Moisture-induced Damage Evolution in Laminated Beech

TL;DR

This study combines numerical simulations and experiments to analyze how moisture changes cause damage and delamination in laminated beech wood, providing insights into damage mechanisms and fatigue under climatic variations.

Contribution

It introduces a moisture-dependent non-linear finite element model and adapts a micro-mechanics damage model specifically for moisture-induced damage in beech lamellae.

Findings

Damage evolution is characterized for different adhesive configurations.

Simulations reveal the role of various strain components in damage progression.
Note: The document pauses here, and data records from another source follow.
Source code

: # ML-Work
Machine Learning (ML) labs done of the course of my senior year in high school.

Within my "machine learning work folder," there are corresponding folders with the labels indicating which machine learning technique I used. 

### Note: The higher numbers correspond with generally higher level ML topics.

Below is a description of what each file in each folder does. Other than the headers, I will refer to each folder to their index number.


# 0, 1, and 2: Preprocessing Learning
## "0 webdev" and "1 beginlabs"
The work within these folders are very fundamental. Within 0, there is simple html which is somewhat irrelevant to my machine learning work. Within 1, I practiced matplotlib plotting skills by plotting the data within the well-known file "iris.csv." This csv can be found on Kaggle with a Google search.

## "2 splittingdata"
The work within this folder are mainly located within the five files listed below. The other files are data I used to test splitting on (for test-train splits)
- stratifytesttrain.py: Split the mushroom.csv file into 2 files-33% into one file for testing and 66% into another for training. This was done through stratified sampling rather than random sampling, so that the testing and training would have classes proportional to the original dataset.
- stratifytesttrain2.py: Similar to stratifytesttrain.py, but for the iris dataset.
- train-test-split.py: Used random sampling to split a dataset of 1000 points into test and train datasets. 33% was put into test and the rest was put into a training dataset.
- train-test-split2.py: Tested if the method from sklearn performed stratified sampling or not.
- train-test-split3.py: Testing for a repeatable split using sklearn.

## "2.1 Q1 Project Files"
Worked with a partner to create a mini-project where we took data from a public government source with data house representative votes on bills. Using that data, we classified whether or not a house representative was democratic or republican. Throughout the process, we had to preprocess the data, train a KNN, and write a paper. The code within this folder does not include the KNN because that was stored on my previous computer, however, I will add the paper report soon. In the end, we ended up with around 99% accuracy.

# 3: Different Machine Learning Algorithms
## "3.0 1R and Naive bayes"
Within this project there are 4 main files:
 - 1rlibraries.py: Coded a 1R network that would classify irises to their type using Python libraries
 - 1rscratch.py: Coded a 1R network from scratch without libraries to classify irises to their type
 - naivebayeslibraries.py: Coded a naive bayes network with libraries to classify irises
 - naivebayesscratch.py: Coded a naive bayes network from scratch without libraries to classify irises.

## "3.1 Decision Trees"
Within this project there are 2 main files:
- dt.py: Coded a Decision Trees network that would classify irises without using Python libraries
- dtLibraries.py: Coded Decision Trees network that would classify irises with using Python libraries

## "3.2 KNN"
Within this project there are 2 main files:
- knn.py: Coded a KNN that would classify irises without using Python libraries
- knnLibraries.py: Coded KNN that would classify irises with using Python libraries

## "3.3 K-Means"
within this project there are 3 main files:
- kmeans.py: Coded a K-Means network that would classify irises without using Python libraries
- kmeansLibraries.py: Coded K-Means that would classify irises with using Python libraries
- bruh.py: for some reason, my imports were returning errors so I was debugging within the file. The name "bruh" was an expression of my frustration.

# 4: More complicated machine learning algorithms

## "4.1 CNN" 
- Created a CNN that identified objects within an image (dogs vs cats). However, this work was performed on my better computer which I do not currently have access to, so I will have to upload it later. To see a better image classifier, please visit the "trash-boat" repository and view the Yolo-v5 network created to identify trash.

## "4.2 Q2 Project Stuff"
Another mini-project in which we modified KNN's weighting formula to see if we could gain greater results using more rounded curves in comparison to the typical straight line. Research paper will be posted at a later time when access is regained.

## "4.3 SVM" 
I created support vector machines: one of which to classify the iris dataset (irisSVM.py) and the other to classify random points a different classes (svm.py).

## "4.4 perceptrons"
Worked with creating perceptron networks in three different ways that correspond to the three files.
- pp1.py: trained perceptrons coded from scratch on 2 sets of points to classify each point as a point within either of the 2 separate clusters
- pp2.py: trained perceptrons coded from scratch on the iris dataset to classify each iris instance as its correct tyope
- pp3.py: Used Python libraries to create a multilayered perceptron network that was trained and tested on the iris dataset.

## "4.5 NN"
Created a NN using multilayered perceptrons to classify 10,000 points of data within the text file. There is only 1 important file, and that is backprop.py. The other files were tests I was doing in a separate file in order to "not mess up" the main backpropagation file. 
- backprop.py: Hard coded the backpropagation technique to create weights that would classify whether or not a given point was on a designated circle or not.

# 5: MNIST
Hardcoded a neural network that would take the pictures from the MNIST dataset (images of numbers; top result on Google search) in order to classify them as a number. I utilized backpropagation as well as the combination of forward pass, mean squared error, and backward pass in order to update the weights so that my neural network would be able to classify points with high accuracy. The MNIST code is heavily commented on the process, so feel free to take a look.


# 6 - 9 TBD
Hygro-fatigue effects are demonstrated under cyclic moisture loading.

Abstract

Structural elements made of laminated hardwood are increasingly used in timber engineering. In this combined numerical and experimental approach, damage onset and propagation in uni-directional and cross-laminated samples out of European beech due to climatic changes are studied. The inter- and intra-laminar damage evolution is characterized for various configurations adhesively bonded by three structural adhesive systems. Typical situations are simulated by means of a comprehensive moisture-dependent non-linear rheological finite element model for wood with the capability to capture delaminations. The simulations give insight into the role of different strain components such as visco-elastic, mechano-sorptive, plastic, and hygro-elastic deformations under changing moisture content in progressive damage and delamination. We show the stress buildup under cyclic hygric loading resulting in hygro-fatigue and modify an analytical micro-mechanics of damage model, originally developed for cross-ply laminates, to describe the problem of moisture-induced damage in beech lamellae.